### PROVIDED INFORMATION
=== Begin Enclosure ===
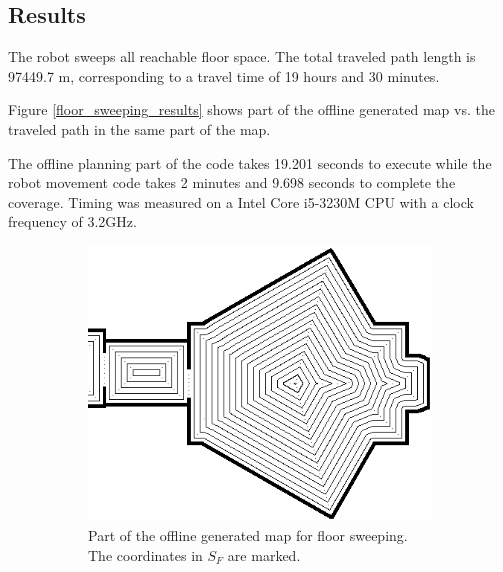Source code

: \subsection{Results}
The robot sweeps all reachable floor space.
The total traveled path length is 97449.7 m, corresponding to a travel time of 19 hours and 30 minutes.

Figure \ref{floor_sweeping_results} shows part of the offline generated map vs. the traveled path in the same part of the map.

The offline planning part of the code takes 
19.201 seconds to execute
while the robot movement code takes
2 minutes and 9.698 seconds 
to complete the coverage.
Timing was measured on a Intel Core i5-3230M CPU with a clock frequency of 3.2GHz.

\begin{figure}[ht]
\centering
  \begin{subfigure}[t]{0.3\textwidth}
    \includegraphics[width = \textwidth]{graphics/floor_sweep_plan}
    \caption{Part of the offline generated map for floor sweeping. The coordinates in \(S_{F}\) are marked.}
    \label{floor_sweep_plan}
  \end{subfigure}
  \begin{subfigure}[t]{0.3\textwidth}

\end{subfigure}
\end{figure}
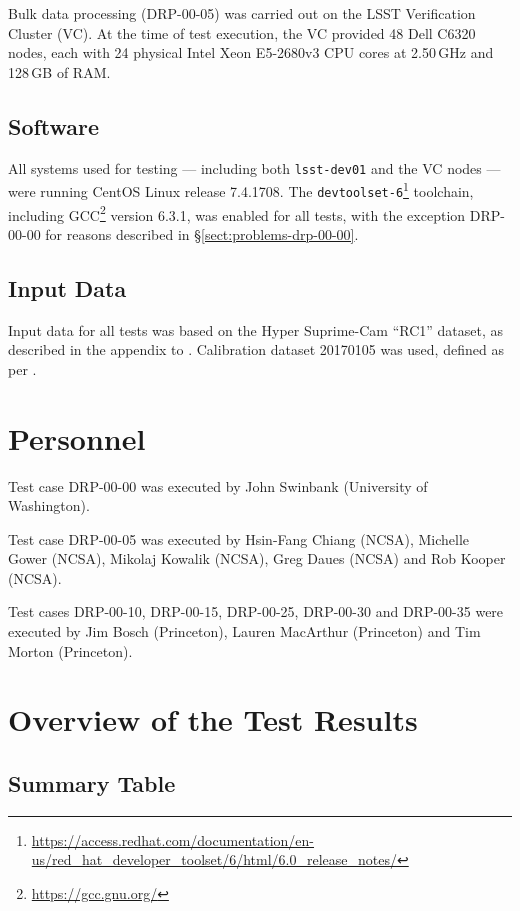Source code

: \documentclass[DM,lsstdraft,STR,toc]{lsstdoc}
\begin{document}
Bulk data processing (DRP-00-05) was carried out on the LSST Verification Cluster (VC).
At the time of test execution, the VC provided 48 Dell C6320 nodes, each with 24 physical Intel Xeon E5-2680v3 CPU cores at 2.50\,GHz and 128\,GB of RAM.

\subsection{Software}
\label{sect:swconf}

All systems used for testing --- including both \texttt{lsst-dev01} and the VC nodes --- were running CentOS Linux release 7.4.1708.
The \texttt{devtoolset-6}\footnote{\url{https://access.redhat.com/documentation/en-us/red_hat_developer_toolset/6/html/6.0_release_notes/}} toolchain, including GCC\footnote{\url{https://gcc.gnu.org/}} version 6.3.1, was enabled for all tests, with the exception DRP-00-00 for reasons described in \S\ref{sect:problems-drp-00-00}.

\subsection{Input Data}
\label{sect:inputdata}

Input data for all tests was based on the Hyper Suprime-Cam “RC1” dataset, as described in the appendix to .
Calibration dataset 20170105 was used, defined as per .

\section{Personnel}
\label{sect:personnel}

Test case DRP-00-00 was executed by John Swinbank (University of Washington).

Test case DRP-00-05 was executed by Hsin-Fang Chiang (NCSA), Michelle Gower (NCSA), Mikolaj Kowalik (NCSA), Greg Daues (NCSA) and Rob Kooper (NCSA).

Test cases DRP-00-10, DRP-00-15, DRP-00-25, DRP-00-30 and DRP-00-35 were executed by Jim Bosch (Princeton), Lauren MacArthur (Princeton) and Tim Morton (Princeton).

\newpage

\section{Overview of the Test Results}
\label{sect:overview}

\subsection{Summary Table}
\label{sect:summarytable}
\end{document}
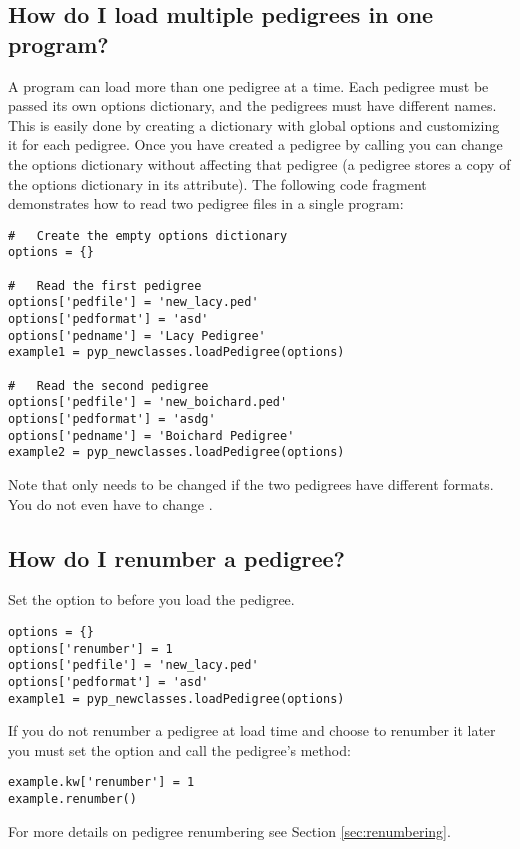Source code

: \subsection{How do I load multiple pedigrees in one program?}
\label{sec:howto-load-multiple-pedigrees}
A \PyPedal{} program can load more than one pedigree at a time.  Each pedigree must be passed its own options dictionary, and the pedigrees must have different names.  This is easily done by creating a dictionary with global options and customizing it for each pedigree.  Once you have created a pedigree by calling  you can change the options dictionary without affecting that pedigree (a pedigree stores a copy of the options dictionary in its  attribute).  The following code fragment demonstrates how to read two pedigree files in a single program:
\begin{verbatim}
#   Create the empty options dictionary
options = {}

#   Read the first pedigree
options['pedfile'] = 'new_lacy.ped'
options['pedformat'] = 'asd'
options['pedname'] = 'Lacy Pedigree'
example1 = pyp_newclasses.loadPedigree(options)

#   Read the second pedigree
options['pedfile'] = 'new_boichard.ped'
options['pedformat'] = 'asdg'
options['pedname'] = 'Boichard Pedigree'
example2 = pyp_newclasses.loadPedigree(options)
\end{verbatim}
Note that  only needs to be changed if the two pedigrees have different formats.  You do not even have to change .

\subsection{How do I renumber a pedigree?}
\label{sec:howto-renumber-pedigree}
Set the  option to  before you load the pedigree.
\begin{verbatim}
options = {}
options['renumber'] = 1
options['pedfile'] = 'new_lacy.ped'
options['pedformat'] = 'asd'
example1 = pyp_newclasses.loadPedigree(options)
\end{verbatim}
If you do not renumber a pedigree at load time and choose to renumber it later you must set the  option and call the pedigree's  method:
\begin{verbatim}
example.kw['renumber'] = 1
example.renumber()
\end{verbatim}
For more details on pedigree renumbering see Section \ref{sec:renumbering}.

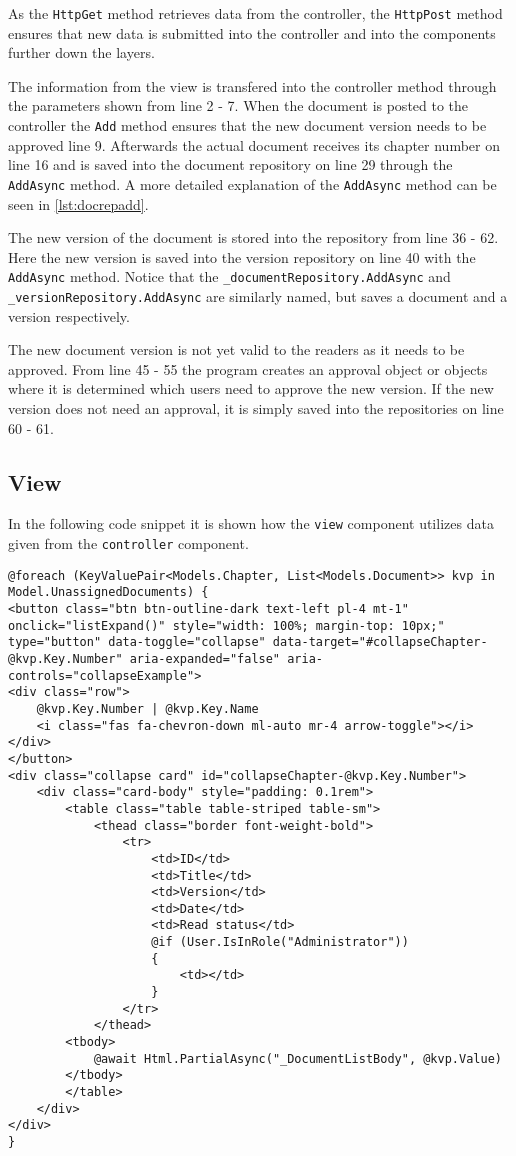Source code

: As the \texttt{HttpGet} method retrieves data from the controller, the \texttt{HttpPost} method ensures that new data is submitted into the controller and into the components further down the layers.

The information from the view is transfered into the controller method through the parameters shown from line 2 - 7.
When the document is posted to the controller the \texttt{Add} method ensures that the new document version needs to be approved line 9.
Afterwards the actual document receives its chapter number on line 16 and is saved into the document repository on line 29 through the \texttt{AddAsync} method.
A more detailed explanation of the \texttt{AddAsync} method can be seen in \cref{lst:docrepadd}.

The new version of the document is stored into the repository from line 36 - 62.
Here the new version is saved into the version repository on line 40 with the \texttt{AddAsync} method.
Notice that the \texttt{_documentRepository.AddAsync} and \texttt{_versionRepository.AddAsync} are similarly named, but saves a document and a version respectively.

The new document version is not yet valid to the readers as it needs to be approved.
From line 45 - 55 the program creates an approval object or objects where it is determined which users need to approve the new version.
If the new version does not need an approval, it is simply saved into the repositories on line 60 - 61.

\subsection{View}

In the following code snippet it is shown how the \texttt{view} component utilizes data given from the \texttt{controller} component.
\\
\begin{lstlisting}[caption={Document View: Index}, label={lst:docview}]
@foreach (KeyValuePair<Models.Chapter, List<Models.Document>> kvp in Model.UnassignedDocuments) {
<button class="btn btn-outline-dark text-left pl-4 mt-1" onclick="listExpand()" style="width: 100%; margin-top: 10px;" type="button" data-toggle="collapse" data-target="#collapseChapter-@kvp.Key.Number" aria-expanded="false" aria-controls="collapseExample">
<div class="row">
	@kvp.Key.Number | @kvp.Key.Name
	<i class="fas fa-chevron-down ml-auto mr-4 arrow-toggle"></i>
</div>
</button>
<div class="collapse card" id="collapseChapter-@kvp.Key.Number">
	<div class="card-body" style="padding: 0.1rem">
		<table class="table table-striped table-sm">
			<thead class="border font-weight-bold">
				<tr>
					<td>ID</td>
					<td>Title</td>
					<td>Version</td>
					<td>Date</td>
					<td>Read status</td>
					@if (User.IsInRole("Administrator"))
					{
						<td></td>
					}
				</tr>
			</thead>
		<tbody>
			@await Html.PartialAsync("_DocumentListBody", @kvp.Value)
		</tbody>
		</table>
	</div>
</div>
}

\end{lstlisting}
=== End Enclosure ===
### REQUIRED WORK
Leaving out the pictures, restate the listing above exactly.

### EXERCISE ANSWER
Source code

: \subsection{Results}
The robot sweeps all reachable floor space.
The total traveled path length is 97449.7 m, corresponding to a travel time of 19 hours and 30 minutes.

Figure \ref{floor_sweeping_results} shows part of the offline generated map vs. the traveled path in the same part of the map.

The offline planning part of the code takes 
19.201 seconds to execute
while the robot movement code takes
2 minutes and 9.698 seconds 
to complete the coverage.
Timing was measured on a Intel Core i5-3230M CPU with a clock frequency of 3.2GHz.

\begin{figure}[ht]
\centering
  \begin{subfigure}[t]{0.3\textwidth}
    \includegraphics[width = \textwidth]{graphics/floor_sweep_plan}
    \caption{Part of the offline generated map for floor sweeping. The coordinates in \(S_{F}\) are marked.}
    \label{floor_sweep_plan}
  \end{subfigure}
  \begin{subfigure}[t]{0.3\textwidth}

\end{subfigure}
\end{figure}
Source code

: \documentclass[DM,lsstdraft,STR,toc]{lsstdoc}
\begin{document}
Bulk data processing (DRP-00-05) was carried out on the LSST Verification Cluster (VC).
At the time of test execution, the VC provided 48 Dell C6320 nodes, each with 24 physical Intel Xeon E5-2680v3 CPU cores at 2.50\,GHz and 128\,GB of RAM.

\subsection{Software}
\label{sect:swconf}

All systems used for testing --- including both \texttt{lsst-dev01} and the VC nodes --- were running CentOS Linux release 7.4.1708.
The \texttt{devtoolset-6}\footnote{\url{https://access.redhat.com/documentation/en-us/red_hat_developer_toolset/6/html/6.0_release_notes/}} toolchain, including GCC\footnote{\url{https://gcc.gnu.org/}} version 6.3.1, was enabled for all tests, with the exception DRP-00-00 for reasons described in \S\ref{sect:problems-drp-00-00}.

\subsection{Input Data}
\label{sect:inputdata}

Input data for all tests was based on the Hyper Suprime-Cam “RC1” dataset, as described in the appendix to .
Calibration dataset 20170105 was used, defined as per .

\section{Personnel}
\label{sect:personnel}

Test case DRP-00-00 was executed by John Swinbank (University of Washington).

Test case DRP-00-05 was executed by Hsin-Fang Chiang (NCSA), Michelle Gower (NCSA), Mikolaj Kowalik (NCSA), Greg Daues (NCSA) and Rob Kooper (NCSA).

Test cases DRP-00-10, DRP-00-15, DRP-00-25, DRP-00-30 and DRP-00-35 were executed by Jim Bosch (Princeton), Lauren MacArthur (Princeton) and Tim Morton (Princeton).

\newpage

\section{Overview of the Test Results}
\label{sect:overview}

\subsection{Summary Table}
\label{sect:summarytable}
\end{document}
Source code

: \subsection{How do I load multiple pedigrees in one program?}
\label{sec:howto-load-multiple-pedigrees}
A \PyPedal{} program can load more than one pedigree at a time.  Each pedigree must be passed its own options dictionary, and the pedigrees must have different names.  This is easily done by creating a dictionary with global options and customizing it for each pedigree.  Once you have created a pedigree by calling  you can change the options dictionary without affecting that pedigree (a pedigree stores a copy of the options dictionary in its  attribute).  The following code fragment demonstrates how to read two pedigree files in a single program:
\begin{verbatim}
#   Create the empty options dictionary
options = {}

#   Read the first pedigree
options['pedfile'] = 'new_lacy.ped'
options['pedformat'] = 'asd'
options['pedname'] = 'Lacy Pedigree'
example1 = pyp_newclasses.loadPedigree(options)

#   Read the second pedigree
options['pedfile'] = 'new_boichard.ped'
options['pedformat'] = 'asdg'
options['pedname'] = 'Boichard Pedigree'
example2 = pyp_newclasses.loadPedigree(options)
\end{verbatim}
Note that  only needs to be changed if the two pedigrees have different formats.  You do not even have to change .

\subsection{How do I renumber a pedigree?}
\label{sec:howto-renumber-pedigree}
Set the  option to  before you load the pedigree.
\begin{verbatim}
options = {}
options['renumber'] = 1
options['pedfile'] = 'new_lacy.ped'
options['pedformat'] = 'asd'
example1 = pyp_newclasses.loadPedigree(options)
\end{verbatim}
If you do not renumber a pedigree at load time and choose to renumber it later you must set the  option and call the pedigree's  method:
\begin{verbatim}
example.kw['renumber'] = 1
example.renumber()
\end{verbatim}
For more details on pedigree renumbering see Section \ref{sec:renumbering}.

Source code

: As the \texttt{HttpGet} method retrieves data from the controller, the \texttt{HttpPost} method ensures that new data is submitted into the controller and into the components further down the layers.

The information from the view is transfered into the controller method through the parameters shown from line 2 - 7.
When the document is posted to the controller the \texttt{Add} method ensures that the new document version needs to be approved line 9.
Afterwards the actual document receives its chapter number on line 16 and is saved into the document repository on line 29 through the \texttt{AddAsync} method.
A more detailed explanation of the \texttt{AddAsync} method can be seen in \cref{lst:docrepadd}.

The new version of the document is stored into the repository from line 36 - 62.
Here the new version is saved into the version repository on line 40 with the \texttt{AddAsync} method.
Notice that the \texttt{_documentRepository.AddAsync} and \texttt{_versionRepository.AddAsync} are similarly named, but saves a document and a version respectively.

The new document version is not yet valid to the readers as it needs to be approved.
From line 45 - 55 the program creates an approval object or objects where it is determined which users need to approve the new version.
If the new version does not need an approval, it is simply saved into the repositories on line 60 - 61.

\subsection{View}

In the following code snippet it is shown how the \texttt{view} component utilizes data given from the \texttt{controller} component.
\\
\begin{lstlisting}[caption={Document View: Index}, label={lst:docview}]
@foreach (KeyValuePair<Models.Chapter, List<Models.Document>> kvp in Model.UnassignedDocuments) {
<button class="btn btn-outline-dark text-left pl-4 mt-1" onclick="listExpand()" style="width: 100%; margin-top: 10px;" type="button" data-toggle="collapse" data-target="#collapseChapter-@kvp.Key.Number" aria-expanded="false" aria-controls="collapseExample">
<div class="row">
	@kvp.Key.Number | @kvp.Key.Name
	<i class="fas fa-chevron-down ml-auto mr-4 arrow-toggle"></i>
</div>
</button>
<div class="collapse card" id="collapseChapter-@kvp.Key.Number">
	<div class="card-body" style="padding: 0.1rem">
		<table class="table table-striped table-sm">
			<thead class="border font-weight-bold">
				<tr>
					<td>ID</td>
					<td>Title</td>
					<td>Version</td>
					<td>Date</td>
					<td>Read status</td>
					@if (User.IsInRole("Administrator"))
					{
						<td></td>
					}
				</tr>
			</thead>
		<tbody>
			@await Html.PartialAsync("_DocumentListBody", @kvp.Value)
		</tbody>
		</table>
	</div>
</div>
}

\end{lstlisting}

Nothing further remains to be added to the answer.